Talin A Alec, Meyer Jordan, Li Jingxian, Huang Mantao, Schwacke Miranda, Chung Heejung W, Xu Longlong, Fuller Elliot J, Li Yiyang, Yildiz Bilge
Sandia National Laboratories, Livermore, California 94551, United States.
Department of Materials Science and Engineering, Massachusetts Institute of Technology, Cambridge, Massachusetts 02139, United States.
Chem Rev. 2025 Feb 26;125(4):1962-2008. doi: 10.1021/acs.chemrev.4c00512. Epub 2025 Feb 17.

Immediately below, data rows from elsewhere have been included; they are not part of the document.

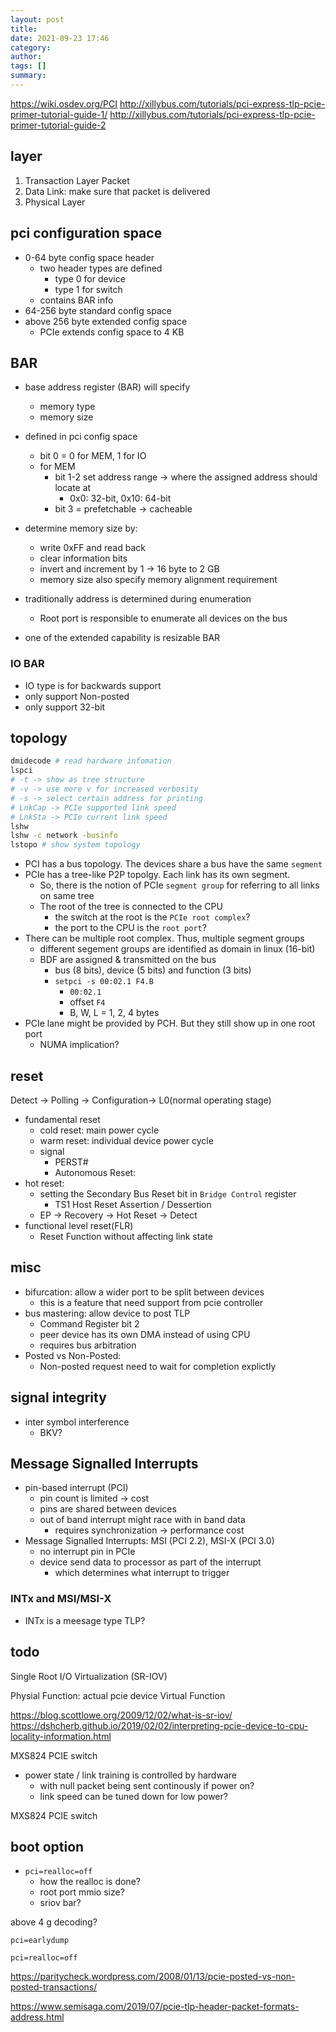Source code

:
 ```yaml
---
layout: post
title:
date: 2021-09-23 17:46
category:
author:
tags: []
summary:
---
```


https://wiki.osdev.org/PCI
http://xillybus.com/tutorials/pci-express-tlp-pcie-primer-tutorial-guide-1/
http://xillybus.com/tutorials/pci-express-tlp-pcie-primer-tutorial-guide-2

## layer

1. Transaction Layer Packet
2. Data Link: make sure that packet is delivered
3. Physical Layer

## pci configuration space

- 0-64 byte config space header
  - two header types are defined
    - type 0 for device
    - type 1 for switch
  - contains BAR info
- 64-256 byte standard config space
- above 256 byte extended config space
  - PCIe extends config space to 4 KB

## BAR

- base address register (BAR) will specify
  - memory type
  - memory size
- defined in pci config space
  - bit 0 = 0 for MEM, 1 for IO
  - for MEM
    - bit 1-2 set address range -> where the assigned address should locate at
      - 0x0: 32-bit, 0x10: 64-bit
    - bit 3 = prefetchable -> cacheable
- determine memory size by:
  - write 0xFF and read back
  - clear information bits
  - invert and increment by 1 -> 16 byte to 2 GB
  - memory size also specify memory alignment requirement

- traditionally address is determined during enumeration
  - Root port is responsible to enumerate all devices on the bus
- one of the extended capability is resizable BAR

### IO BAR

- IO type is for backwards support
- only support Non-posted
- only support 32-bit

## topology

```bash
dmidecode # read hardware infomation
lspci
# -t -> show as tree structure
# -v -> use more v for increased verbosity
# -s -> select certain address for printing
# LnkCap -> PCIe supported link speed
# LnkSta -> PCIe current link speed
lshw
lshw -c network -businfo
lstopo # show system topology
```

- PCI has a bus topology. The devices share a bus have the same `segment`
- PCIe has a tree-like P2P topolgy. Each link has its own segment.
  - So, there is the notion of PCIe `segment group` for referring to all links on same tree
  - The root of the tree is connected to the CPU
    - the switch at the root is the `PCIe root complex`?
    - the port to the CPU is the `root port`?
- There can be multiple root complex. Thus, multiple segment groups
  - different segement groups are identified as domain in linux (16-bit)
  - BDF are assigned & transmitted on the bus
    - bus (8 bits), device (5 bits) and function (3 bits)
    - `setpci -s 00:02.1 F4.B`
      - `00:02.1`
      - offset `F4`
      - B, W, L = 1, 2, 4 bytes
- PCIe lane might be provided by PCH. But they still show up in one root port
  - NUMA implication?

## reset

Detect -> Polling -> Configuration-> L0(normal operating stage)

- fundamental reset
  - cold reset: main power cycle
  - warm reset: individual device power cycle
  - signal
    - PERST#
    - Autonomous Reset:
- hot reset:
  - setting the Secondary Bus Reset bit in `Bridge Control` register
    - TS1 Host Reset Assertion / Dessertion
  - EP -> Recovery -> Hot Reset -> Detect
- functional level reset(FLR)
  - Reset Function without affecting link state

## misc

- bifurcation: allow a wider port to be split between devices
  - this is a feature that need support from pcie controller
- bus mastering: allow device to post TLP
  - Command Register bit 2
  - peer device has its own DMA instead of using CPU
  - requires bus arbitration
- Posted vs Non-Posted:
  - Non-posted request need to wait for completion explictly

## signal integrity

- inter symbol interference
  - BKV?

## Message Signalled Interrupts

- pin-based interrupt (PCI)
  - pin count is limited -> cost
  - pins are shared between devices
  - out of band interrupt might race with in band data
    - requires synchronization -> performance cost
- Message Signalled Interrupts: MSI (PCI 2.2), MSI-X (PCI 3.0)
  - no interrupt pin in PCIe
  - device send data to processor as part of the interrupt
    - which determines what interrupt to trigger

### INTx and MSI/MSI-X

- INTx is a meesage type TLP?

## todo

Single Root I/O Virtualization (SR-IOV)

Physial Function: actual pcie device
Virtual Function

https://blog.scottlowe.org/2009/12/02/what-is-sr-iov/
https://dshcherb.github.io/2019/02/02/interpreting-pcie-device-to-cpu-locality-information.html

MXS824 PCIE switch

- power state / link training is controlled by hardware
  - with null packet being sent continously if power on?
  - link speed can be tuned down for low power?

MXS824 PCIE switch

## boot option

- `pci=realloc=off`
  - how the realloc is done?
  - root port mmio size?
  - sriov bar?

above 4 g decoding?

```
pci=earlydump
```

```
pci=realloc=off
```

https://paritycheck.wordpress.com/2008/01/13/pcie-posted-vs-non-posted-transactions/

https://www.semisaga.com/2019/07/pcie-tlp-header-packet-formats-address.html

Non-von Neumann computing using neuromorphic systems based on analogue synaptic and neuronal elements has emerged as a potential solution to tackle the growing need for more efficient data processing, but progress toward practical systems has been stymied due to a lack of materials and devices with the appropriate attributes. Recently, solid state electrochemical ion-insertion, also known as electrochemical random access memory (ECRAM) has emerged as a promising approach to realize the needed device characteristics. ECRAM is a three terminal device that operates by tuning electronic conductance in functional materials through solid-state electrochemical redox reactions. This mechanism can be considered as a gate-controlled bulk modulation of dopants and/or phases in the channel. Early work demonstrating that ECRAM can achieve nearly ideal analogue synaptic characteristics has sparked tremendous interest in this approach. More recently, the realization that electrochemical ion insertion can be used to tune the electronic properties of many types of materials including transition metal oxides, layered two-dimensional materials, organic and coordination polymers, and that the changes in conductance can span orders of magnitude has further attracted interest in ECRAM as the basis for analogue synaptic elements for inference accelerators as well as for dynamical devices that can emulate a wide range of neuronal characteristics for implementation in analogue spiking neural networks. At its core, ECRAM shares many fundamental aspects with rechargeable batteries, where ion insertion materials are used extensively for their ability to reversibly store charge and energy. Computing applications, however, present drastically different requirements: systems will require many millions of devices, scaled down to tens of nanometers, all while achieving reliable electronic-state tuning at scaled-up rates and endurances, and with minimal energy dissipation and noise. In this review, we discuss the history, basic concepts, recent progress, as well as the challenges and opportunities for different types of ECRAM, broadly grouped by their primary mobile ionic charge carrier, including Li, protons, and oxygen vacancies.
基于模拟突触和神经元元件的神经形态系统进行的非冯·诺依曼计算,已成为应对日益增长的对更高效数据处理需求的一种潜在解决方案,但由于缺乏具有适当属性的材料和器件,向实际系统的进展受到了阻碍。最近,固态电化学离子插入,也称为电化学随机存取存储器(ECRAM),已成为实现所需器件特性的一种有前途的方法。ECRAM是一种三端器件,通过固态电化学氧化还原反应调节功能材料中的电子电导来工作。这种机制可被视为对沟道中掺杂剂和/或相的栅极控制体调制。早期证明ECRAM可实现近乎理想的模拟突触特性的工作,引发了对该方法的极大兴趣。最近,人们认识到电化学离子插入可用于调节包括过渡金属氧化物、层状二维材料、有机和配位聚合物在内的多种材料的电子特性,并且电导变化可跨越多个数量级,这进一步引起了人们对ECRAM的兴趣,它可作为推理加速器的模拟突触元件的基础,以及作为可模拟广泛神经元特性以在模拟脉冲神经网络中实现的动态器件的基础。从本质上讲,ECRAM与可充电电池有许多基本方面的共同之处,在可充电电池中,离子插入材料因其可逆存储电荷和能量的能力而被广泛使用。然而,计算应用提出了截然不同的要求:系统将需要数百万个器件,缩小到几十纳米,同时要以放大的速率和耐久性实现可靠的电子态调节,并且能量耗散和噪声最小。在这篇综述中,我们讨论了不同类型ECRAM的历史、基本概念、最新进展以及挑战和机遇,这些类型大致按其主要移动离子电荷载体进行分组,包括锂、质子和氧空位。